A 日本の安全保障環境が厳しさを増しているため
日本を取り巻く安全保障環境が大きく変化し、厳しさを増しています。特に、北朝鮮の弾道ミサイル関連技術は飛躍的な進歩を遂げ、核実験も3回実施しています。中国の軍備増強と海洋進出も著しくなっています。
平和安全法制の整備によって、切れ目のない防衛体制を構築することで日米同盟の抑止力を高め、紛争を未然に防止することができます。また、日本の繁栄と安全には国際社会の平和が不可欠です。そのため、国際社会の平和と安全のために貢献することも必要です。
A 他国防衛を禁じた憲法解釈の根幹は変えていない
憲法9条が認めているのは自国防衛のための武力行使であり、他国防衛のための集団的自衛権の行使は禁じています。
この政府解釈の論理の根幹は今回の平和安全法制でも一切変更されていません。
昨年の閣議決定では、もっぱら他国防衛にならないための明確な歯止めとして「自衛の措置」の新3要件を定めました。
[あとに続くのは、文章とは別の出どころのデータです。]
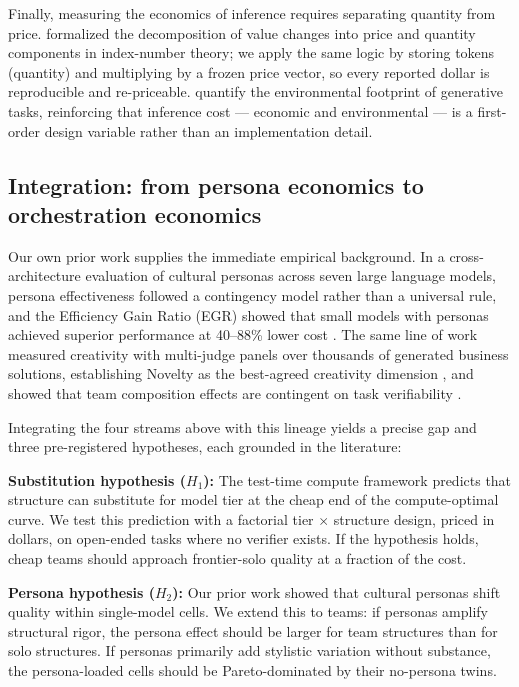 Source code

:\documentclass[12pt,a4paper]{article}
\begin{document}
Finally, measuring the economics of inference requires separating quantity from
price. \citet{Diewert1976} formalized the decomposition of value changes into
price and quantity components in index-number theory; we apply the same logic
by storing tokens (quantity) and multiplying by a frozen price vector, so every
reported dollar is reproducible and re-priceable. \citet{TomlinsonEtAl2024}
quantify the environmental footprint of generative tasks, reinforcing that
inference cost --- economic and environmental --- is a first-order design
variable rather than an implementation detail.

\subsection{Integration: from persona economics to orchestration economics}

Our own prior work supplies the immediate empirical background. In a
cross-architecture evaluation of cultural personas across seven large language
models, persona effectiveness followed a contingency model rather than a
universal rule, and the Efficiency Gain Ratio (EGR) showed that small models
with personas achieved superior performance at 40--88\% lower cost
\citep{Hariri2026b}. The same line of work measured creativity with multi-judge
panels over thousands of generated business solutions, establishing Novelty as
the best-agreed creativity dimension \citep{Hariri2025a}, and showed that team
composition effects are contingent on task verifiability \citep{Hariri2025b}.

Integrating the four streams above with this lineage yields a precise gap and
three pre-registered hypotheses, each grounded in the literature:

\medskip
\noindent\textbf{Substitution hypothesis ($H_1$):} The test-time compute
framework \citep{SnellEtAl2024} predicts that structure can substitute for
model tier at the cheap end of the compute-optimal curve. We test this
prediction with a factorial tier $\times$ structure design, priced in dollars,
on open-ended tasks where no verifier exists. If the hypothesis holds, cheap
teams should approach frontier-solo quality at a fraction of the cost.

\medskip
\noindent\textbf{Persona hypothesis ($H_2$):} Our prior work
\citep{Hariri2026b} showed that cultural personas shift quality within
single-model cells. We extend this to teams: if personas amplify structural
rigor, the persona effect should be larger for team structures than for solo
structures. If personas primarily add stylistic variation without substance, the
persona-loaded cells should be Pareto-dominated by their no-persona twins.
\end{document}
自衛隊が武力行使を許されるのは、わが国が武力攻撃を受けた場合と同様な深刻、重大な被害が国民に及ぶことが明らかな場合に限られます。解釈改憲といった批判は的外れです。
A 自衛隊が海外で武力行使をすることはできない
海外での武力行使(いわゆる海外派兵)を禁じた憲法9条の政府解釈は何ら変えていません。
そのため、国際社会の平和と安全のために自衛隊が実施する貢献は、武力の行使であってはならず、国連平和維持活動(PKO)や、国際平和のために活動する外国軍隊への後方支援活動に限定されます。
特に、輸送や補給などの後方支援の場合、現に戦闘が行われている場所では実施しません。そのため、自衛隊の後方支援が他国軍隊の武力行使と一体化することもありません。自衛隊が外国の戦争に参加することはあり得ません。
A 平和憲法の下、自国防衛に徹する基本方針は不変
「自衛の措置」の新3要件は、あくまでも自国防衛のために自衛隊による武力行使が許される要件であり、憲法の専守防衛の大原則の枠内です。
戦後70年間、日本は平和憲法の下で、専守防衛に徹し、他国に脅威を与える軍事大国とはならず、非核三原則を守るとの安全保障政策の基本方針を堅持してきました。
この根幹は今後も一切変わりません。平和安全法制の整備により、万一の事態にしっかり備えると同時に、何よりも外交による平和的解決を最優先していきます。
後方支援とは
輸送や補給をすること。後方支援をする自衛隊は外国軍隊の指揮下には入らない。支援対象となる他国軍隊により現に戦闘行為が行われている現場では実施しないだけでなく、現実に活動を行う期間について戦闘行為がないと見込まれる地域を指定して自衛隊を派遣する。